--- Entries supplied ---

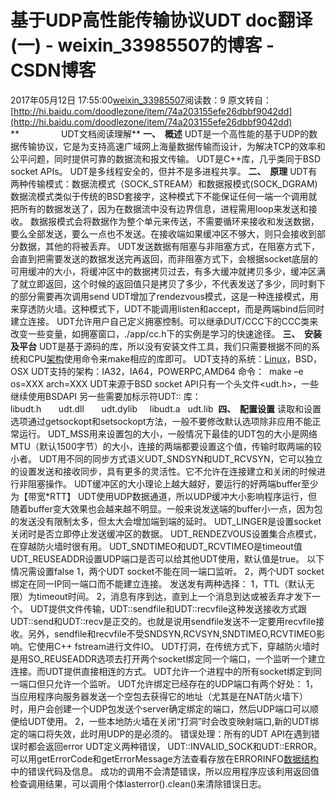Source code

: # 基于UDP高性能传输协议UDT doc翻译(一) - weixin_33985507的博客 - CSDN博客
2017年05月12日 17:55:00[weixin_33985507](https://me.csdn.net/weixin_33985507)阅读数：9
原文转自：[http://hi.baidu.com/doodlezone/item/74a203155efe26dbbf9042dd](http://hi.baidu.com/doodlezone/item/74a203155efe26dbbf9042dd)
**                 UDT文档阅读理解**
**一、  概述**
UDT是一个高性能的基于UDP的数据传输协议，它是为支持高速广域网上海量数据传输而设计，为解决TCP的效率和公平问题，同时提供可靠的数据流和报文传输。
UDT是C++库，几乎类同于BSD socket APIs。
UDT是多线程安全的，但并不是多进程共享。
**二、  原理**
UDT有两种传输模式：数据流模式（SOCK_STREAM）和数据报模式(SOCK_DGRAM)
数据流模式类似于传统的BSD套接字，这种模式下不能保证任何一端一个调用就把所有的数据发送了，因为在数据流中没有边界信息，进程需用loop来发送和接收。
数据报模式会将数据作为整个单元来传送，不需要循环来接收和发送数据，要么全部发送，要么一点也不发送。在接收端如果缓冲区不够大，则只会接收到部分数据，其他的将被丢弃。
UDT发送数据有阻塞与非阻塞方式，在阻塞方式下，会直到把需要发送的数据发送完再返回，而非阻塞方式下，会根据socket底层的可用缓冲的大小，将缓冲区中的数据拷贝过去，有多大缓冲就拷贝多少，缓冲区满了就立即返回，这个时候的返回值只是拷贝了多少，不代表发送了多少，同时剩下的部分需要再次调用send
UDT增加了rendezvous模式，这是一种连接模式，用来穿透防火墙。这种模式下，UDT不能调用listen和accept，而是两端bind后同时建立连接。
UDT允许用户自己定义拥塞控制。可以继承DUT/CCC下的CCC类来改变一些变量，如拥塞窗口，./app/cc.h下的实例是学习的快速途径。
**三、  安装及平台**
UDT是基于源码的库，所以没有安装文件工具，我们只需要根据不同的系统和CPU[架构](http://lib.csdn.net/base/architecture)使用命令来make相应的库即可。
UDT支持的系统：[Linux](http://lib.csdn.net/base/linux)，BSD，OSX
UDT支持的架构：IA32，IA64，POWERPC,AMD64
命令：  make –e os=XXX arch=XXX
UDT来源于BSD socket API只有一个头文件<udt.h>，一些继续使用BSDAPI 另一些需要加标示符UDT::
库：libudt.h       udt.dll       udt.dylib     libudt.a   udt.lib 
**四、  配置设置**
读取和设置选项通过getsockopt和setsockopt方法，一般不要修改默认选项除非应用不能正常运行。
UDT_MSS用来设置包的大小，一般情况下最佳的UDT包的大小是网络MTU（默认1500字节）的大小，连接的两端都要设置这个值，传输时取两端的较小者。
UDT用不同的同步方式语义UDT_SNDSYN和UDT_RCVSYN，它可以独立的设置发送和接收同步，具有更多的灵活性。它不允许在连接建立和关闭的时候进行非阻塞操作。
UDT缓冲区的大小理论上越大越好，要运行的好两端buffer至少为【带宽*RTT】
UDT使用UDP数据通道，所以UDP缓冲大小影响程序运行，但随着buffer变大效果也会越来越不明显。一般来说发送端的buffer小一点，因为包的发送没有限制太多，但太大会增加端到端的延时。
UDT_LINGER是设置socket关闭时是否立即停止发送缓冲区的数据。
UDT_RENDEZVOUS设置集合点模式，在穿越防火墙时很有用。
UDT_SNDTIMEO和UDT_RCVTIMEO是timeout值
UDT_REUSEADDR设置UDP端口是否可以给其他UDT使用，默认值是true。
以下情况需设置false
1，两个UDT socket不能在同一端口监听。
2，两个UDT socket绑定在同一IP同一端口而不能建立连接。
发送发有两种选择：
1，TTL（默认无限）为timeout时间。
2，消息有序到达，直到上一个消息到达或被丢弃才发下一个。
UDT提供文件传输，UDT::sendfile和UDT::recvfile这种发送接收方式跟
UDT::send和UDT::recv是正交的。也就是说用sendfile发送不一定要用recvfile接收。另外，sendfile和recvfile不受SNDSYN,RCVSYN,SNDTIMEO,RCVTIMEO影响。它使用C++ fstream进行文件IO。
UDT打洞，在传统方式下，穿越防火墙时是用SO_REUSEADDR选项去打开两个socket绑定同一个端口，一个监听一个建立连接。而UDT提供直接相连的方式。
UDT允许一个进程中的所有socket绑定到同一端口但只允许一个监听。
UDT允许绑定已经存在的UDP端口有两个好处：
1，当应用程序向服务器发送一个空包去获得它的地址（尤其是在NAT防火墙下）时，用户会创建一个UDP包发送个server确定绑定的端口，然后UDP端口可以顺便给UDT使用。
2，一些本地防火墙在关闭“打洞”时会改变映射端口,新的UDT绑定的端口将失效，此时用UDP的是必须的。
错误处理：所有的UDT API在遇到错误时都会返回error UDT定义两种错误，
UDT::INVALID_SOCK和UDT::ERROR。可以用getErrorCode和getErrorMessage方法查看存放在ERRORINFO[数据结构](http://lib.csdn.net/base/datastructure)中的错误代码及信息。
成功的调用不会清楚错误，所以应用程序应该利用返回值检查调用结果，可以调用个体lasterror().clean()来清除错误日志。 
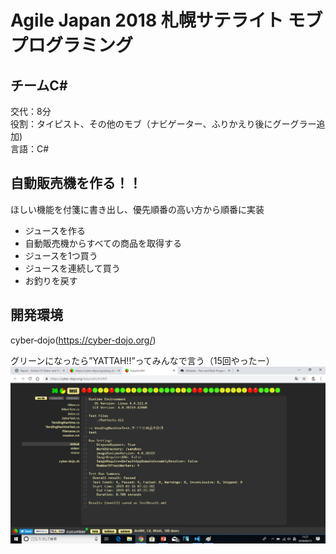 # Agile Japan 2018 札幌サテライト モブプログラミング

## チームC#
交代：8分  
役割：タイピスト、その他のモブ（ナビゲーター、ふりかえり後にグーグラー追加)  
言語：C#

## 自動販売機を作る！！  

ほしい機能を付箋に書き出し、優先順番の高い方から順番に実装  
- ジュースを作る
- 自動販売機からすべての商品を取得する
- ジュースを1つ買う
- ジュースを連続して買う
- お釣りを戻す



## 開発環境

cyber‑dojo(https://cyber-dojo.org/)

グリーンになったら”YATTAH!!”ってみんなで言う（15回やったー）
![cyber-dojo](cyber-dojo.png "cyber-dojo")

---

* [About this exercise]:
Where a line in the entries holds the word "base", copy that line.

* [Task answer]:
UDT是基于源码的库，所以没有安装文件工具，我们只需要根据不同的系统和CPU[架构](http://lib.csdn.net/base/architecture)使用命令来make相应的库即可。
UDT支持的系统：[Linux](http://lib.csdn.net/base/linux)，BSD，OSX
UDT::INVALID_SOCK和UDT::ERROR。可以用getErrorCode和getErrorMessage方法查看存放在ERRORINFO[数据结构](http://lib.csdn.net/base/datastructure)中的错误代码及信息。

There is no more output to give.